In the previous installment, we looked at the five impulse waves that make up the uptrend of a typical Elliot Wave pattern, describing the phases that the investing public tends to go through with a security on the uptrend – initial interest from traders, the first selloff, interest from mainstream investors, the second selloff, and then finally the race for the top, at which point the price of the security is usually quite strongly overvalued.

At the peak of the fifth wave comes the inevitable sell-off, and this usually begins a counter-trend known as an ABC that acts as a correction for the surge in the first five waves.


Above, you can see an example of the typical 5-3 Elliott Wave formation in a bull market. It’s worth noting that these formations occur in bear markets as well – they just tend to be upside down, like so:



Now, if you have any prior knowledge of chart analysis, you’ll know that price charts very rarely fit into these kinds of neat structures, and Elliott was aware of this. In fact, he identified no fewer than 21 corrective ABC patterns that can occur in different circumstances, with differing degrees of complexity.

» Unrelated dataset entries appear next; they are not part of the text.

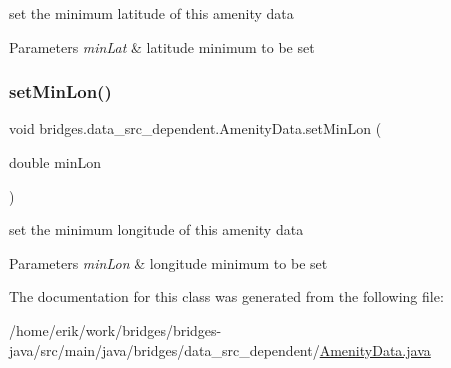 set the minimum latitude of this amenity data 
\begin{DoxyParams}{Parameters}
{\em min\+Lat} & latitude minimum to be set \\
\hline
\end{DoxyParams}
\mbox{\label{classbridges_1_1data__src__dependent_1_1_amenity_data_af71873ec7280c3f818ef2c3d51c42d3c}} 
\subsubsection{\texorpdfstring{set\+Min\+Lon()}{setMinLon()}}
{\footnotesize\ttfamily void bridges.\+data\+\_\+src\+\_\+dependent.\+Amenity\+Data.\+set\+Min\+Lon (\begin{DoxyParamCaption}\item[{double}]{min\+Lon }\end{DoxyParamCaption})}

set the minimum longitude of this amenity data 
\begin{DoxyParams}{Parameters}
{\em min\+Lon} & longitude minimum to be set \\
\hline
\end{DoxyParams}


The documentation for this class was generated from the following file\+:\begin{DoxyCompactItemize}
\item 
/home/erik/work/bridges/bridges-\/java/src/main/java/bridges/data\+\_\+src\+\_\+dependent/\hyperlink{_amenity_data_8java}{Amenity\+Data.\+java}\end{DoxyCompactItemize}
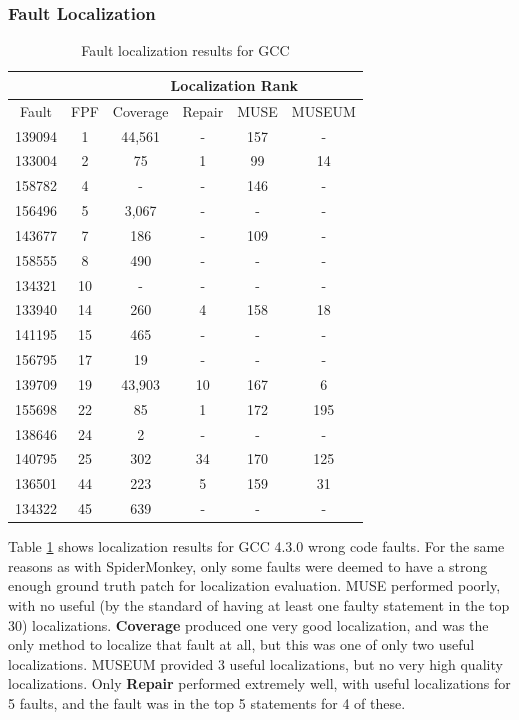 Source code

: \subsubsection{Fault Localization}

\begin{table}
\centering
{\scriptsize
\begin{tabular}{|c||c||c|c|c|c|}
\hline
& & \multicolumn{4}{|c|}{Localization Rank} \\
\hline
Fault & FPF & Coverage & Repair & MUSE & MUSEUM \\
\hline
139094 & 1 & 44,561 & - & 157 & -\\
133004 & 2 & 75 & 1 & 99 & 14\\
158782 & 4 & - & - & 146 & -\\
156496 & 5 & 3,067 & - & - & -\\
143677 & 7 & 186 & - & 109 & -\\
158555 & 8 & 490 & - & - & -\\
134321 & 10 & - & - & - & -\\
133940 & 14 & 260 & 4 & 158 & 18\\
141195 & 15 & 465 & - & - & -\\
156795 & 17 & 19 & - & - & -\\
139709 & 19 & 43,903 & 10 & 167 & 6\\
155698 & 22 & 85 & 1 & 172 & 195\\
138646 & 24 & 2 & - & - & -\\
140795 & 25 & 302 & 34 & 170 & 125\\
136501 & 44 & 223 & 5 & 159 & 31\\
134322 & 45 & 639 & - & - & -\\
\hline
\end{tabular}
}
\caption{Fault localization results for GCC}
\label{gcctable}
\end{table}

Table \ref{gcctable} shows localization results for GCC 4.3.0 wrong code faults.  For the same reasons as with SpiderMonkey, only some faults were deemed to have a strong enough ground truth patch for localization evaluation.   MUSE performed poorly, with no useful (by the standard of having at least one faulty statement in the top 30) localizations.  {\bf Coverage} produced one very good localization, and was the only method to localize that fault at all, but this was one of only two useful localizations.  MUSEUM provided 3 useful localizations, but no very high quality localizations.  Only {\bf Repair} performed extremely well, with useful localizations for 5 faults, and the fault was in the top 5 statements for 4 of these.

Of these 21 distinct patterns, there are three sub-categories of formations: Zig Zag; Flats; and Triangles. As with the formation shown above (in which the ABC is a Zig Zag) these patterns can also be applied to downtrends, simply by inverting them.

Zig Zag Formation

These are very steep price moves that go against the prevailing trend. In most cases wave B will be the shortest of the three, and these zig-zag patterns can happen two or three times in a correction, forming 2-3 zig-zag patterns linked together. As with all waves, each individual wave in zig-zag could be broken up into a 5-wave pattern.

The Flat Formation

These are simple sideways corrective waves, in which the waves tend to be roughly equal in length, with wave B reversing the move of wave A and wave C reversing the move of wave B. However, wave B can sometimes go past the starting point of wave A.

The Triangle Formation

This is a corrective pattern that can be defined as being bound by converging or diverging trend lines. A triangle formation is made up of five waves that move sideways against the trend, and the triangles that they are bound in can be descending, ascending, expanding, or symmetrical.